Friday, August 12, 2016

If Elizabeth May resigns, the Greens likely won't recover for years

Elizabeth May has signaled the likely end of her leadership of Canada's Green Party, with the recent adoption of official support for the anti-Israeli BDS movement by the party's militants becoming the final straw for her. While she hasn't fully committed to stepping down as leader, spending 10 years in the spotlight with both victories and failures would be enough to sap anyone's strength. She basically laid out something I completely empathize with - she's tired of politics, and her inability to control the narrative even within her own party has not helped.
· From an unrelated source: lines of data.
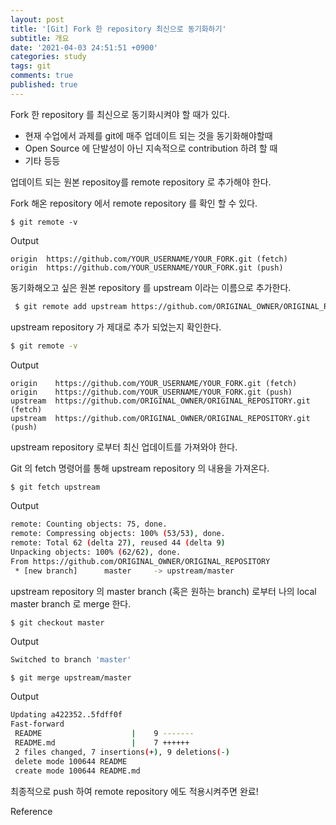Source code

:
 ```yaml
---
layout: post
title: '[Git] Fork 한 repository 최신으로 동기화하기'
subtitle: 개요
date: '2021-04-03 24:51:51 +0900'
categories: study
tags: git
comments: true
published: true
---
```

Fork 한 repository 를 최신으로 동기화시켜야 할 때가 있다.

- 현재 수업에서 과제를 git에 매주 업데이트 되는 것을 동기화해야할때
- Open Source 에 단발성이 아닌 지속적으로 contribution 하려 할 때
- 기타 등등



업데이트 되는 원본 repositoy를 remote repository 로 추가해야 한다.

Fork 해온 repository 에서  remote repository 를 확인 할 수 있다.

```shell
$ git remote -v
```

Output

```shell
origin  https://github.com/YOUR_USERNAME/YOUR_FORK.git (fetch)
origin  https://github.com/YOUR_USERNAME/YOUR_FORK.git (push)
```

동기화해오고 싶은 원본 repository 를 upstream 이라는 이름으로 추가한다.

```sh
 $ git remote add upstream https://github.com/ORIGINAL_OWNER/ORIGINAL_REPOSITORY.git
```

upstream repository 가 제대로 추가 되었는지 확인한다.

```sh
$ git remote -v
```

Output

```shell
origin    https://github.com/YOUR_USERNAME/YOUR_FORK.git (fetch)
origin    https://github.com/YOUR_USERNAME/YOUR_FORK.git (push)
upstream  https://github.com/ORIGINAL_OWNER/ORIGINAL_REPOSITORY.git (fetch)
upstream  https://github.com/ORIGINAL_OWNER/ORIGINAL_REPOSITORY.git (push)
```

upstream repository 로부터 최신 업데이트를 가져와야 한다.

Git 의 fetch 명령어를 통해 upstream repository 의 내용을 가져온다.

```sh
$ git fetch upstream
```

Output

```sh
remote: Counting objects: 75, done.
remote: Compressing objects: 100% (53/53), done.
remote: Total 62 (delta 27), reused 44 (delta 9)
Unpacking objects: 100% (62/62), done.
From https://github.com/ORIGINAL_OWNER/ORIGINAL_REPOSITORY
 * [new branch]      master     -> upstream/master
```

upstream repository 의 master branch (혹은 원하는 branch) 로부터 나의 local master branch 로 merge 한다.

```shell
$ git checkout master
```

Output

```sh
Switched to branch 'master'
```

```sh
$ git merge upstream/master
```

Output

```sh
Updating a422352..5fdff0f
Fast-forward
 README                    |    9 -------
 README.md                 |    7 ++++++
 2 files changed, 7 insertions(+), 9 deletions(-)
 delete mode 100644 README
 create mode 100644 README.md
```

최종적으로 push 하여 remote repository 에도 적용시켜주면 완료!



Reference

[1]: https://help.github.com/articles/syncing-a-fork/
[2]: https://help.github.com/articles/configuring-a-remote-for-a-fork/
Regardless of what you think of May, BDS, or the Green Party in general, there's no doubt that the member for Saanich-Gulf Islands has made an impact in Canadian politics. Though the party was always going to grow, her well-liked public persona and loud activism allowed for several successes the Green Party might not have made so quickly. Elected Green members in BC, New Brunswick, and PEI have much to thank her for.

Of course, the departure of any longtime leader and national party will likely suffer some - but a resignation prompted by lack of control, lack of success and polarizing controversies would likely wound it beyond repair for a few years at least.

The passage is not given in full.